2017.05.27

コリン・デクスター【オックスフォード運河の殺人】

オックスフォード運河の殺人

オックスフォード運河の殺人コリン・デクスター 著 大庭 忠男 訳
税込価格: 734円
出版 : 早川書房
ISBN : 4-15-077558-3
発行年月 : 1996.6
利用対象 : 一般

モース主任警部は不摂生がたたって入院生活を余儀なくされることになった。気晴らしに、彼はヴィクトリア朝時代の殺人事件を扱った研究書『オックスフォード運河の殺人』を手に取った。

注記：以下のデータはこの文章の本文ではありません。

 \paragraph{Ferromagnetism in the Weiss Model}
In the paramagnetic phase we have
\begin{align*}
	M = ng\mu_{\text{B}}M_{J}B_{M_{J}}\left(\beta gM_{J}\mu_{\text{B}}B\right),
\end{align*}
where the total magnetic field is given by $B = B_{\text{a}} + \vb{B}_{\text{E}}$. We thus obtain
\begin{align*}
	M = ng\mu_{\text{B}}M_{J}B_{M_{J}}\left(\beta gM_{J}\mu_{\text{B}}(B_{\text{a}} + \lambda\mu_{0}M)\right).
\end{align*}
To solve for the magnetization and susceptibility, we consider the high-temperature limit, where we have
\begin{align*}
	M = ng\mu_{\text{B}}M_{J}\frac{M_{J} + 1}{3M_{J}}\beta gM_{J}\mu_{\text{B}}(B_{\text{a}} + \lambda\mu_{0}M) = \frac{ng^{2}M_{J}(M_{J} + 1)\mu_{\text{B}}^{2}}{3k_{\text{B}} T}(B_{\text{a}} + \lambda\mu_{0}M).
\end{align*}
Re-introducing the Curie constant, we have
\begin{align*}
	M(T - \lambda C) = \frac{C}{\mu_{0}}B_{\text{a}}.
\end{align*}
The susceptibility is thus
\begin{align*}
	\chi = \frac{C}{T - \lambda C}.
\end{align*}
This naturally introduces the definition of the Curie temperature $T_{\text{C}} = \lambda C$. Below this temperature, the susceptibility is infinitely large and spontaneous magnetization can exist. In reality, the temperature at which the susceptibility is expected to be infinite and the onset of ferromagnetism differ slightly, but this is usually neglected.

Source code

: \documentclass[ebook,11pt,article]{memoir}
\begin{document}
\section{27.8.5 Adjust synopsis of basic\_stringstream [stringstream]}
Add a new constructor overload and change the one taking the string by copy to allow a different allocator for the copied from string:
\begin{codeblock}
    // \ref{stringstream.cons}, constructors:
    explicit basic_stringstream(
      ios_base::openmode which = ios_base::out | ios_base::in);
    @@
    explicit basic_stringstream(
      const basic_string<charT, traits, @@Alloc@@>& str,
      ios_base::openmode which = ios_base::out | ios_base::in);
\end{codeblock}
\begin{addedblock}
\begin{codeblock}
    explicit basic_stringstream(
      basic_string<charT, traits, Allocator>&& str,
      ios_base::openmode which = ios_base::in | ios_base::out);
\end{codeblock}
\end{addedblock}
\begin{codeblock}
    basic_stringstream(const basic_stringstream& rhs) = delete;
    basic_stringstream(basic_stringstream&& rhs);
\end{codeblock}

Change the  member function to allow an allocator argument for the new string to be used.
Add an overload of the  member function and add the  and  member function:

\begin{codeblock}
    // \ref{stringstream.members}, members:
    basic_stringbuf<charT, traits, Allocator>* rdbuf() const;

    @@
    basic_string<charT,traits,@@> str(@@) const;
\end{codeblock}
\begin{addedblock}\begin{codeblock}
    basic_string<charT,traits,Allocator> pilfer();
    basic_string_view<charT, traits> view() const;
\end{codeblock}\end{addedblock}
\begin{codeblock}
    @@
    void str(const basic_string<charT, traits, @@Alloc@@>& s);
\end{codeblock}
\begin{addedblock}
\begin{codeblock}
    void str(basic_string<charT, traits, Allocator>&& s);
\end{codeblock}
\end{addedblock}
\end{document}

19世紀に一人旅の女性を殺した罪で二人の船員が死刑となったと書かれていたが、読み進むうちモースの頭にいくつもの疑問が浮かび……

もう20年近くか20年以上前に読んだもの。本書でデクスターファンになり、以後次々と踏破していったっけ?
最初の頃のものではなく、モースの胃潰瘍もかなり進んでからの話のようで、入院のつれづれに読んだ犯罪記録に疑問を感じたモースが、退院後事件再探訪をするという話。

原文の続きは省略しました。